Ocho toques de Raúl
Al final del segundo tiempo el Madrid llevaba dos goles de ventaja, había metido la Final de Saint Denis en el congelador, y al partido sólo le faltaba el broche. Entonces, por si el problema tenía solución, Piojo López pidió un saque corto desde la esquina izquierda y ajustó un centro muy tocado sobre el punto de penalti para aprovechar alguno de los recursos extremos del Valencia: el salto en suspensión de Gerard, la última diagonal de Mendieta o el soplo de inspiración de cualquiera de los otros llegadores del equipo.La pelota pasó como una peonza por el flequillo de Angulo y fue a caer tres metros más allá, a la salida del área pequeña. Savio la destempló con el interior del empeine, alzó la cabeza, vio la desgalichada figura de un compañero que había conseguido escabullirse más allá del último defensa, y le mandó al espacio libre uno de esos raros meteoritos brasileños que es inevitable perseguir. Ahora podía reconocerle: el compañero era Raúl.
Mucho tiempo atrás, cuando Raúl empezaba a asomar por las gateras del barrio, en Buenos Aires estaba a punto de ocurrir uno de esos pequeños incidentes que hacen grande un campeonato. En un Boca-River, el destino ponía el desenlace en manos de las dos figuras del momento: con la pelota, en la boca de gol, Diego Maradona; ante él, firme como una escultura, Pato Fillol.
Diego preparó su despliegue para terminar la jugada. No le sería fácil; en aquel momento, detrás del Pato estaban Amadeo Carrizo y Antoñito Roma; la crema de la estirpe criolla de grandes arqueros. Como en las conversaciones entre pistoleros, uno debería adivinar en cada gesto las intenciones del otro, pero en este caso los espectadores podían tener una certeza: nadie era capaz de aguantar más que El Pato. Descompuesta en estampas, la secuencia fue así: Maradona amagó un quiebro, y El Pato se quedó inmóvil; Maradona cambió el perfil, y El Pato se quedó inmóvil; Maradona ofreció la pelota y... y El Pato levantó el vuelo. Cuando volvió al piso, Diego, la pelota y el partido se le habían escapado por la costura de las manoplas.

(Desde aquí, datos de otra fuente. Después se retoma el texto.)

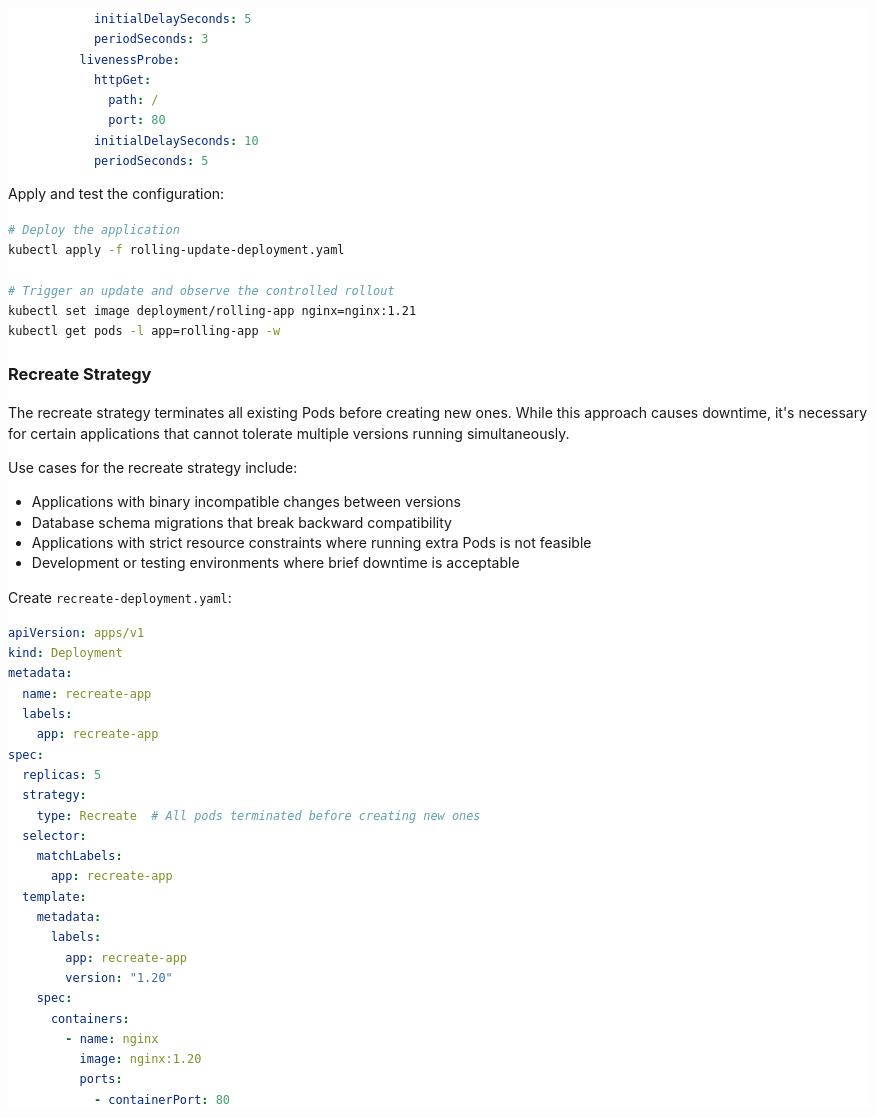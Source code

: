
 ```yaml
            initialDelaySeconds: 5
            periodSeconds: 3
          livenessProbe:
            httpGet:
              path: /
              port: 80
            initialDelaySeconds: 10
            periodSeconds: 5
```

Apply and test the configuration:

```bash
# Deploy the application
kubectl apply -f rolling-update-deployment.yaml

# Trigger an update and observe the controlled rollout
kubectl set image deployment/rolling-app nginx=nginx:1.21
kubectl get pods -l app=rolling-app -w
```

### Recreate Strategy

The recreate strategy terminates all existing Pods before creating new ones. While this approach causes downtime, it's necessary for certain applications that cannot tolerate multiple versions running simultaneously.

Use cases for the recreate strategy include:

- Applications with binary incompatible changes between versions
- Database schema migrations that break backward compatibility
- Applications with strict resource constraints where running extra Pods is not feasible
- Development or testing environments where brief downtime is acceptable

Create `recreate-deployment.yaml`:

```yaml
apiVersion: apps/v1
kind: Deployment
metadata:
  name: recreate-app
  labels:
    app: recreate-app
spec:
  replicas: 5
  strategy:
    type: Recreate  # All pods terminated before creating new ones
  selector:
    matchLabels:
      app: recreate-app
  template:
    metadata:
      labels:
        app: recreate-app
        version: "1.20"
    spec:
      containers:
        - name: nginx
          image: nginx:1.20
          ports:
            - containerPort: 80
```
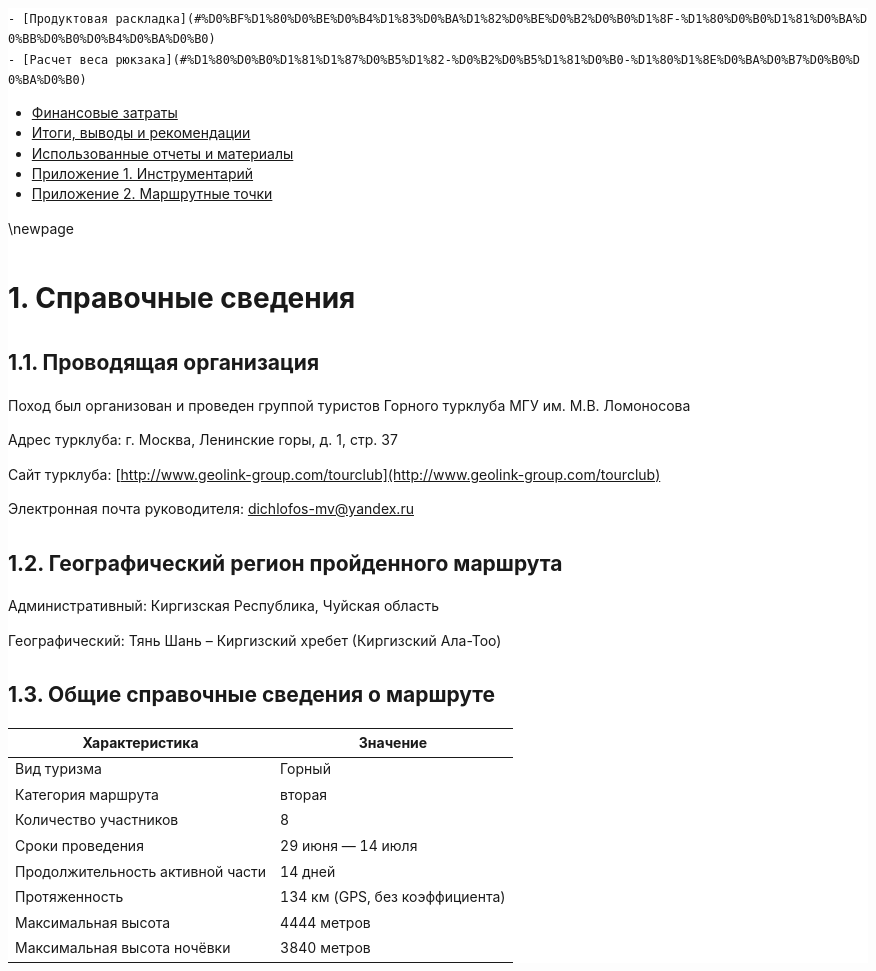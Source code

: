     - [Продуктовая раскладка](#%D0%BF%D1%80%D0%BE%D0%B4%D1%83%D0%BA%D1%82%D0%BE%D0%B2%D0%B0%D1%8F-%D1%80%D0%B0%D1%81%D0%BA%D0%BB%D0%B0%D0%B4%D0%BA%D0%B0)
    - [Расчет веса рюкзака](#%D1%80%D0%B0%D1%81%D1%87%D0%B5%D1%82-%D0%B2%D0%B5%D1%81%D0%B0-%D1%80%D1%8E%D0%BA%D0%B7%D0%B0%D0%BA%D0%B0)
- [Финансовые затраты](#%D1%84%D0%B8%D0%BD%D0%B0%D0%BD%D1%81%D0%BE%D0%B2%D1%8B%D0%B5-%D0%B7%D0%B0%D1%82%D1%80%D0%B0%D1%82%D1%8B)
- [Итоги, выводы и рекомендации](#%D0%B8%D1%82%D0%BE%D0%B3%D0%B8-%D0%B2%D1%8B%D0%B2%D0%BE%D0%B4%D1%8B-%D0%B8-%D1%80%D0%B5%D0%BA%D0%BE%D0%BC%D0%B5%D0%BD%D0%B4%D0%B0%D1%86%D0%B8%D0%B8)
- [Использованные отчеты и материалы](#%D0%B8%D1%81%D0%BF%D0%BE%D0%BB%D1%8C%D0%B7%D0%BE%D0%B2%D0%B0%D0%BD%D0%BD%D1%8B%D0%B5-%D0%BE%D1%82%D1%87%D0%B5%D1%82%D1%8B-%D0%B8-%D0%BC%D0%B0%D1%82%D0%B5%D1%80%D0%B8%D0%B0%D0%BB%D1%8B)
- [Приложение 1. Инструментарий](#%D0%BF%D1%80%D0%B8%D0%BB%D0%BE%D0%B6%D0%B5%D0%BD%D0%B8%D0%B5-1-%D0%B8%D0%BD%D1%81%D1%82%D1%80%D1%83%D0%BC%D0%B5%D0%BD%D1%82%D0%B0%D1%80%D0%B8%D0%B9)
- [Приложение 2. Маршрутные точки](#%D0%BF%D1%80%D0%B8%D0%BB%D0%BE%D0%B6%D0%B5%D0%BD%D0%B8%D0%B5-2-%D0%BC%D0%B0%D1%80%D1%88%D1%80%D1%83%D1%82%D0%BD%D1%8B%D0%B5-%D1%82%D0%BE%D1%87%D0%BA%D0%B8)



\newpage

# 1. Справочные сведения
## 1.1. Проводящая организация
Поход был организован и проведен группой туристов Горного турклуба МГУ им. М.В. Ломоносова

Адрес турклуба: г. Москва, Ленинские горы, д. 1, стр. 37

Сайт турклуба: [http://www.geolink-group.com/tourclub](http://www.geolink-group.com/tourclub)

Электронная почта руководителя: [dichlofos-mv@yandex.ru](mailto:dichlofos-mv@yandex.ru)

## 1.2. Географический регион пройденного маршрута
Административный:
Киргизская Республика, Чуйская область

Географический:
Тянь Шань – Киргизский хребет (Киргизский Ала-Тоо)

## 1.3. Общие справочные сведения о маршруте

| Характеристика | Значение         |
| -------------- | -----------------|
| Вид туризма | Горный |
| Категория маршрута | вторая |
| Количество участников | 8 |
| Сроки проведения | 29 июня — 14 июля |
| Продолжительность активной части | 14 дней |
| Протяженность | 134 км (GPS, без коэффициента) |
| Максимальная высота | 4444 метров |
| Максимальная высота ночёвки | 3840 метров |
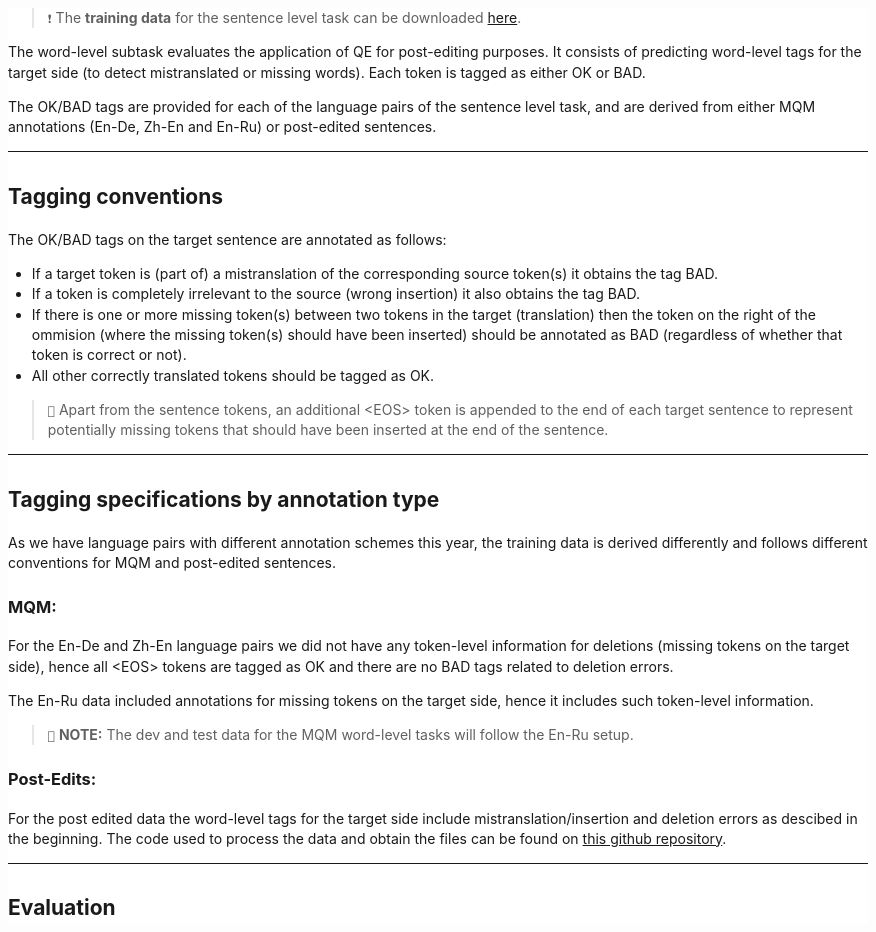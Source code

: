 
> ``❗`` The **training data** for the sentence level task can be downloaded [here](https://github.com/WMT-QE-Task/wmt-qe-2022-data/tree/main/word-level-subtask).

The word-level subtask evaluates the application of QE for post-editing purposes. It consists of predicting word-level tags for the target side (to detect mistranslated or missing words). Each token is tagged as either OK or BAD. 

The OK/BAD tags are provided for each of the language pairs of the sentence level task, and are derived from either MQM annotations (En-De, Zh-En and En-Ru) or post-edited sentences. 


---
##  Tagging conventions 
The OK/BAD tags on the target sentence are annotated as follows: 
* If a target token is (part of) a mistranslation of the corresponding source token(s) it obtains the tag BAD. 
* If a token is completely irrelevant to the source (wrong insertion) it also obtains the tag BAD. 
* If there is one or more missing token(s) between two tokens in the target (translation) then the token on the right of the ommision (where the missing token(s) should have been inserted) should be annotated as BAD (regardless of whether that token is correct or not). 
* All other correctly translated tokens should be tagged as OK.

> ``📝`` Apart from the sentence tokens, an additional  \<EOS> token is appended to the end of each target sentence to represent potentially missing tokens that should have been inserted at the end of the sentence.


---
## Tagging specifications by annotation type

As we have language pairs with different annotation schemes this year, the training data is derived differently and follows different conventions for MQM and post-edited sentences.
### **MQM:**
For the En-De and Zh-En language pairs we did not have any token-level information for deletions (missing tokens on the target side), hence all \<EOS> tokens are tagged as OK and there are no BAD tags related to deletion errors. 

The En-Ru data included annotations for missing tokens on the target side, hence it includes such token-level information.

> ``📝`` **NOTE:** The dev and test data for the MQM word-level tasks will follow the En-Ru setup.


### **Post-Edits:**
For the post edited data the word-level tags for the target side include mistranslation/insertion and deletion errors as descibed in the beginning. The code used to process the data and obtain the files can be found on [this github repository](https://github.com/deep-spin/qe-corpus-builder).


---

## Evaluation
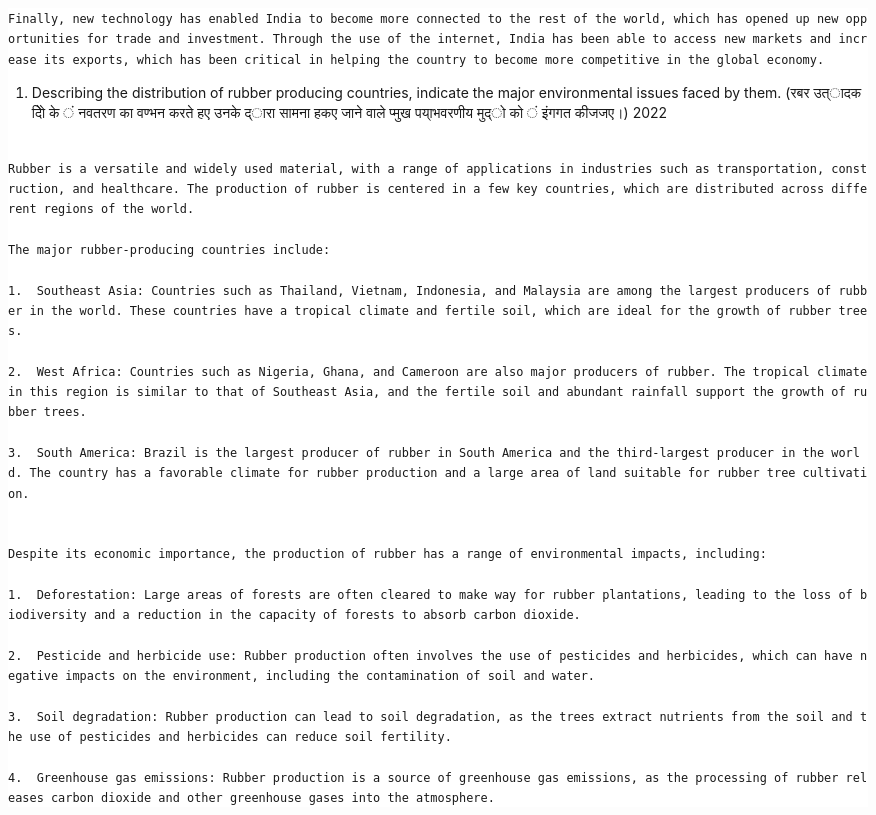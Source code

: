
 ```ad-Answer
Finally, new technology has enabled India to become more connected to the rest of the world, which has opened up new opportunities for trade and investment. Through the use of the internet, India has been able to access new markets and increase its exports, which has been critical in helping the country to become more competitive in the global economy.

```

1. Describing the distribution of rubber producing countries, indicate the major environmental issues faced by them. (रबर उत्ादक देिो के ं नवतरण का वण्भन करते हए उनके द्ारा सामना हकए जाने वाले प्मुख पया्भवरणीय मुद्ो को ं
इंगगत कीजजए।) 2022

```ad-Answer

Rubber is a versatile and widely used material, with a range of applications in industries such as transportation, construction, and healthcare. The production of rubber is centered in a few key countries, which are distributed across different regions of the world.

The major rubber-producing countries include:

1.  Southeast Asia: Countries such as Thailand, Vietnam, Indonesia, and Malaysia are among the largest producers of rubber in the world. These countries have a tropical climate and fertile soil, which are ideal for the growth of rubber trees.
    
2.  West Africa: Countries such as Nigeria, Ghana, and Cameroon are also major producers of rubber. The tropical climate in this region is similar to that of Southeast Asia, and the fertile soil and abundant rainfall support the growth of rubber trees.
    
3.  South America: Brazil is the largest producer of rubber in South America and the third-largest producer in the world. The country has a favorable climate for rubber production and a large area of land suitable for rubber tree cultivation.
    

Despite its economic importance, the production of rubber has a range of environmental impacts, including:

1.  Deforestation: Large areas of forests are often cleared to make way for rubber plantations, leading to the loss of biodiversity and a reduction in the capacity of forests to absorb carbon dioxide.
    
2.  Pesticide and herbicide use: Rubber production often involves the use of pesticides and herbicides, which can have negative impacts on the environment, including the contamination of soil and water.
    
3.  Soil degradation: Rubber production can lead to soil degradation, as the trees extract nutrients from the soil and the use of pesticides and herbicides can reduce soil fertility.
    
4.  Greenhouse gas emissions: Rubber production is a source of greenhouse gas emissions, as the processing of rubber releases carbon dioxide and other greenhouse gases into the atmosphere.

```
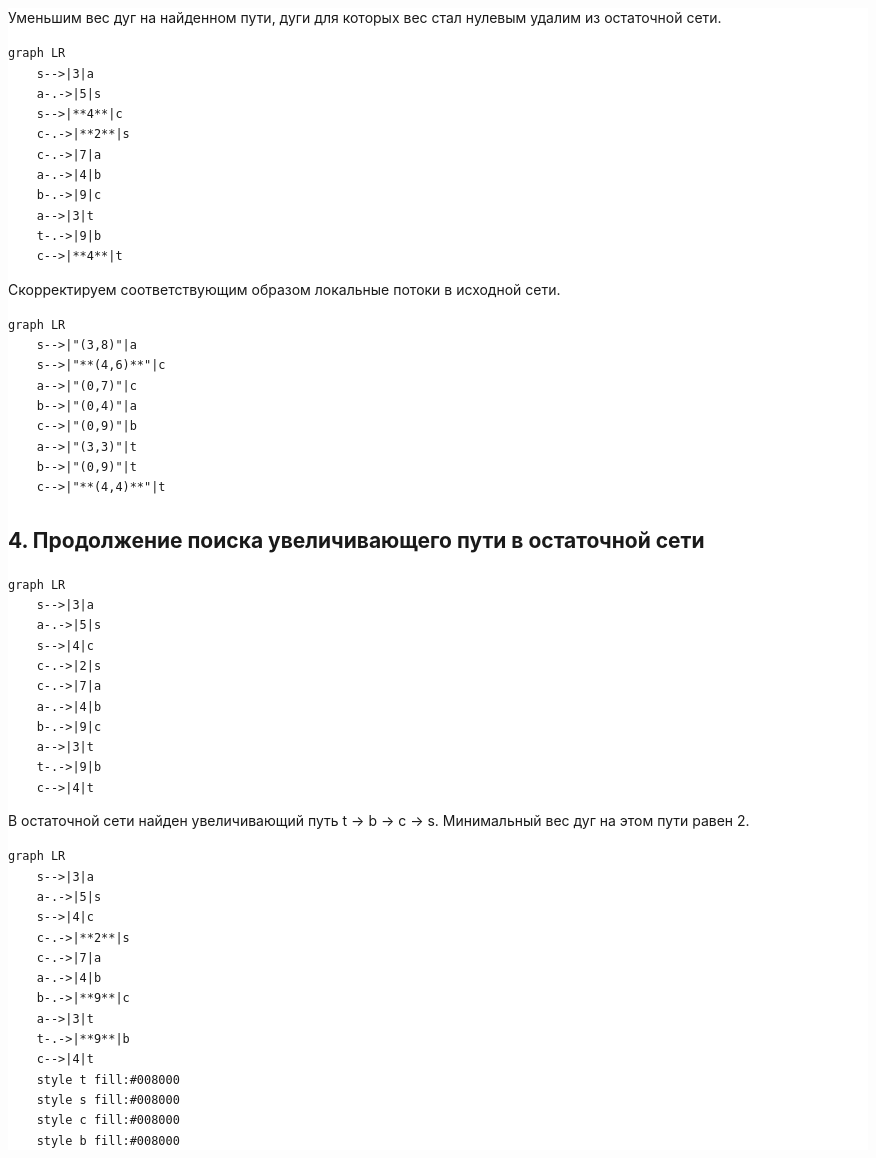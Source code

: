 Уменьшим вес дуг на найденном пути, дуги для которых вес стал нулевым удалим из остаточной сети.

```mermaid
graph LR
    s-->|3|a
    a-.->|5|s
    s-->|**4**|c
    c-.->|**2**|s
    c-.->|7|a
    a-.->|4|b
    b-.->|9|c
    a-->|3|t
    t-.->|9|b
    c-->|**4**|t
```

Скорректируем соответствующим образом локальные потоки в исходной сети.

```mermaid
graph LR
    s-->|"(3,8)"|a
    s-->|"**(4,6)**"|c
    a-->|"(0,7)"|c
    b-->|"(0,4)"|a
    c-->|"(0,9)"|b
    a-->|"(3,3)"|t
    b-->|"(0,9)"|t
    c-->|"**(4,4)**"|t
```

## 4. Продолжение поиска увеличивающего пути в остаточной сети

```mermaid
graph LR
    s-->|3|a
    a-.->|5|s
    s-->|4|c
    c-.->|2|s
    c-.->|7|a
    a-.->|4|b
    b-.->|9|c
    a-->|3|t
    t-.->|9|b
    c-->|4|t
```

В остаточной сети найден увеличивающий путь t -> b -> c -> s. Минимальный вес дуг на этом пути равен 2.

```mermaid
graph LR
    s-->|3|a
    a-.->|5|s
    s-->|4|c
    c-.->|**2**|s
    c-.->|7|a
    a-.->|4|b
    b-.->|**9**|c
    a-->|3|t
    t-.->|**9**|b
    c-->|4|t
    style t fill:#008000
    style s fill:#008000
    style c fill:#008000
    style b fill:#008000
```
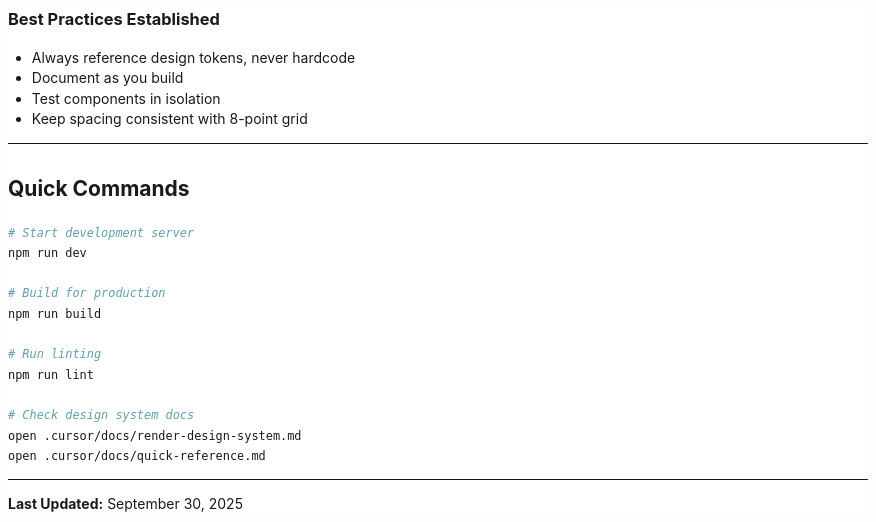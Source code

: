 ### Best Practices Established
- Always reference design tokens, never hardcode
- Document as you build
- Test components in isolation
- Keep spacing consistent with 8-point grid

---

## Quick Commands

```bash
# Start development server
npm run dev

# Build for production
npm run build

# Run linting
npm run lint

# Check design system docs
open .cursor/docs/render-design-system.md
open .cursor/docs/quick-reference.md
```

---

**Last Updated:** September 30, 2025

De madrugada, con el desgarro de un cantor de tangos, cuando aún se sentía como un autobús sin frenos que hubiera volcado sobre un vertedero, El Pato explicaba el incidente a los periodistas.
-Che, me hizo pasar como un colectivo.
Años después, con ocasión de una visita a España, Diego vio al Real Madrid y, con el olfato que los lobos tuvieron siempre para los lobos, le hizo a Jorge Valdano, su entrenador, un comentario profético sobre cierta luminaria juvenil que algunos se resistían a aceptar.
-Ese Raúl es una cosa seria, che. ¡Qué pedazo de jugador!
Como la leyenda de Pancho López, el héroe de la canción popular mexicana, la vida de Raúl comenzó a desbordarse: publicó su primera biografía a los diecinueve años, y con veintidós había sumado dos Ligas, un trofeo Pichichi, treinta convocatorias a la selección absoluta, una boda, un hijo, una Copa de Europa, una Intercontinental y millares de candidaturas, homenajes y artículos.
A finales de mayo del año 2000 había sido designado de nuevo Mejor Jugador Español de la temporada, y de pronto estaba participando en su segunda final de Liga de Campeones en el Estadio de Francia, y Savio conseguía domesticar un centro envenenado que había caído del flequillo de Angulo, y seguidamente entregaba una pelota magnética según los principios de Mané Garrincha y Vinicius de Moraes.
Entre todos los defensas valencianistas, sólo Miroslav Djukic decidió perseguir a Raúl hasta las últimas consecuencias. Cañizares, fiel a la escuela intemporal de guardametas que abrieron Carrizo, Roma, Banks, Iríbar, Zoff y Maier, retrocedía hasta la bocana del área pequeña, descontaba tres pasitos para achicar el ángulo y decidía esperar el duelo a pie firme. Interpretaría el arte de aguantar, mientras Djukic se replegaba con la desesperación del superviviente.
Raúl adelantó la pelota para dar velocidad a la escapada. A continuación tocó, una, dos, tres, cuatro, cinco veces, siempre con la zurda, siempre en el cierre de la cuarta zancada. Finalmente miró de reojo a Djukic y, en la urgencia del mano a mano, amagó, recortó y tiró.
Para el Valencia el desenlace resultó catastrófico: Fillol diría que a Cañi le hizo pasar como un colectivo y a Djukic como un tren descarrilado.
Luego dio la vuelta olímpica, desplegó una bandera, se fue a porta gayola y le pegó cuatro verónicas de durse a un toro imaginario. En ese preciso instante supimos que no proviene de la lámpara de Maradona ni de la escuela de samba de Pelé.
Con permiso de Juan Belmonte, desciende de Joselito El Gallo.